2012 coins, wheat cent turning up in Rochester
I have been finding 2012 nickels and dimes at the banks and big stores and a 1917 wheat cent XF in Rochester, N.Y.
What is status of privy mark Maple Leaf production?
As a collector of Maple Leaves, I have a question.
My collection of Maple Leaves with privies are as follows: 1998 – 3; 1999 – 2; 2000 – 3; 2001 – 2; 2002 – 1; 2003 – 1; 2004 – 2; 2005 – 4; 2006 – 1; 2007 – 1; 2008 – 1; 2009 – 2
If my figures are correct, the last struck Maple Leaf privy “Brandenberg Gate” 2009 completed the series.
My inquiries have gone unanswered. Maybe a fellow collectors can shed light on a question: Have they stopped making the Maple Leaf privies?
More legislation is needed to fight China counterfeits
The reported rise on counterfeit collectible coins from China needs a response. More reports should be included in your newspaper.
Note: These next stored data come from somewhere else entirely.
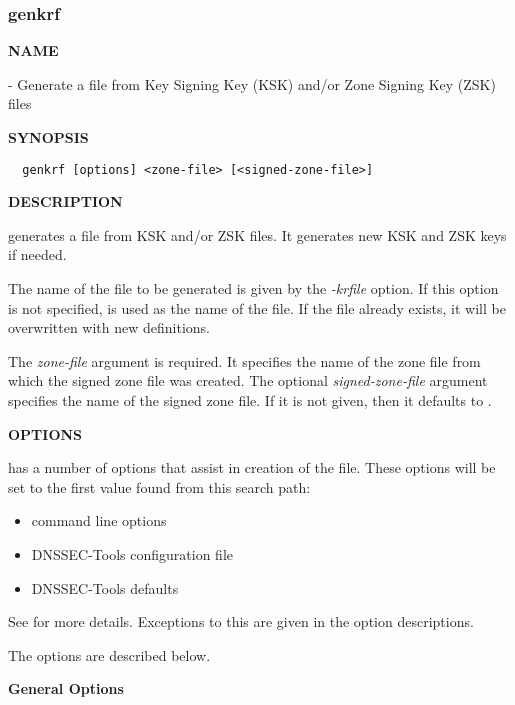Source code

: \clearpage

\subsubsection{genkrf}

{\bf NAME}

 - Generate a  file from Key Signing Key (KSK)
and/or Zone Signing Key (ZSK) files

{\bf SYNOPSIS}

\begin{verbatim}
  genkrf [options] <zone-file> [<signed-zone-file>]
\end{verbatim}

{\bf DESCRIPTION}

 generates a  file from KSK and/or ZSK files.  It
generates new KSK and ZSK keys if needed.

The name of the  file to be generated is given by the {\it
-krfile} option.  If this option is not specified,  is used
as the name of the  file.  If the  file already
exists, it will be overwritten with new  definitions.

The {\it zone-file} argument is required.  It specifies the name of the
zone file from which the signed zone file was created.  The optional
{\it signed-zone-file} argument specifies the name of the signed zone file.
If it is not given, then it defaults to .

{\bf OPTIONS}

 has a number of options that assist in creation of the
 file.  These options will be set to the first value
found from this search path:

\begin{itemize}
\item command line options
\item DNSSEC-Tools configuration file
\item DNSSEC-Tools defaults
\end{itemize}

See  for more details.
Exceptions to this are given in the option descriptions.

The  options are described below.

{\bf General  Options}

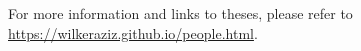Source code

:\begin{center}
\begin{tabular}{l p{} r }
    \bottomrule
\end{tabular}
\end{center}

For more information and links to theses, please refer to \url{https://wilkeraziz.github.io/people.html}.









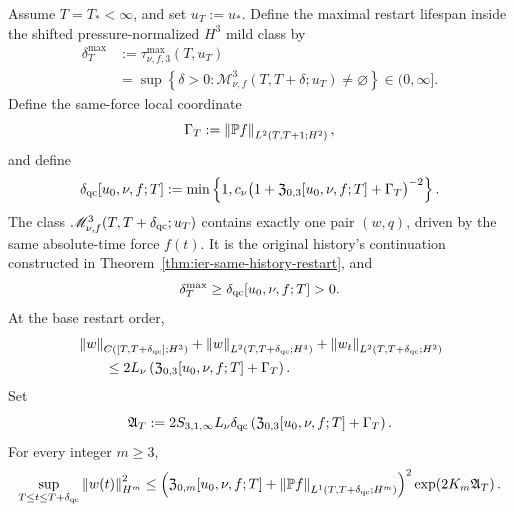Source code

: \begin{theorem}
\label{thm:qc-restart}
Assume \(T=T_*<\infty\), and set \(u_T:=u_*\).
Define the maximal restart lifespan inside the shifted pressure-normalized
\(H^3\) mild class by
\begin{equation}
 \begin{aligned}
 \delta_T^{\max}
 &:=\tau_{\nu,f,3}^{\max}(T,u_T)\\
 &=\sup\left\{\delta>0:
 \mathscr M_{\nu,f}^3(T,T+\delta;u_T)\ne\varnothing\right\}
 \in(0,\infty].
 \end{aligned}
 \label{eq:qc-maximal-restart-lifespan-definition}
\end{equation}
Define the same-force local coordinate
\[
 \Gamma_T:=\norm{\Pp f}_{L^2(T,T+1;H^2)},
\]
and define
\begin{equation}
 \delta_{\rm qc}[u_0,\nu,f;T]
 :=\min\left\{
 1,
 c_\nu\bigl(1+\mathfrak Z_{0,3}[u_0,\nu,f;T]+\Gamma_T\bigr)^{-2}
 \right\}.
 \label{eq:qc-restart-lifespan}
\end{equation}
The class \(\mathscr M_{\nu,f}^3(T,T+\delta_{\rm qc};u_T)\) contains exactly one
pair \((w,q)\), driven by the same absolute-time force \(f(t)\).  It is the original history's continuation constructed in
Theorem~\ref{thm:ier-same-history-restart}, and
\begin{equation}
 \delta_T^{\max}\ge\delta_{\rm qc}[u_0,\nu,f;T]>0.
 \label{eq:qc-restart-lower-bound}
\end{equation}
At the base restart order,
\begin{align}
 &\norm w_{C([T,T+\delta_{\rm qc}];H^3)}
 +\norm w_{L^2(T,T+\delta_{\rm qc};H^4)}
 +\norm{w_t}_{L^2(T,T+\delta_{\rm qc};H^2)}
 \notag\\
 &\qquad\le2L_\nu\left(\mathfrak Z_{0,3}[u_0,\nu,f;T]+\Gamma_T\right).
 \label{eq:qc-restart-base-size}
\end{align}
Set
\begin{equation}
 \mathfrak A_T
 :=2S_{3,1,\infty}L_\nu\delta_{\rm qc}
 \left(\mathfrak Z_{0,3}[u_0,\nu,f;T]+\Gamma_T\right).
 \label{eq:qc-restart-action}
\end{equation}
For every integer \(m\ge3\),
\begin{equation}
 \sup_{T\le t\le T+\delta_{\rm qc}}\norm{w(t)}_{H^m}^2
 \le\left(
 \mathfrak Z_{0,m}[u_0,\nu,f;T]
 +\norm{\Pp f}_{L^1(T,T+\delta_{\rm qc};H^m)}
 \right)^2
 \exp\!\left(2K_m\mathfrak A_T\right).
 \label{eq:qc-restart-persistence-size}
\end{equation}
\end{theorem}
What piece of legislation in Congress will take the time to have coin collectors feel protected from it? Will Congress vote on strengthening the Hobby Act of 1973? This is a letter written to support additional coin hobby legislation.
Flea market dealer called out on selling fake dollars
While walking through a flea market close to where I live, I saw a table with a sign that stated, “Dollar Coins For Sale.” Being a coin collector, I asked the man what was his selling prices. He had Seated, Peace and Morgan dollars.
He said, any dollar for $25. Knowing what the current price for those dollars was, I smelled something fishy.
Anyway, I picked an 1847 Seated dollar. My key chain has a small magnet affixed to it. I placed the magnet on the coins, and lo and behold, the coins adhered to the magnet, meaning that the coins were counterfeit.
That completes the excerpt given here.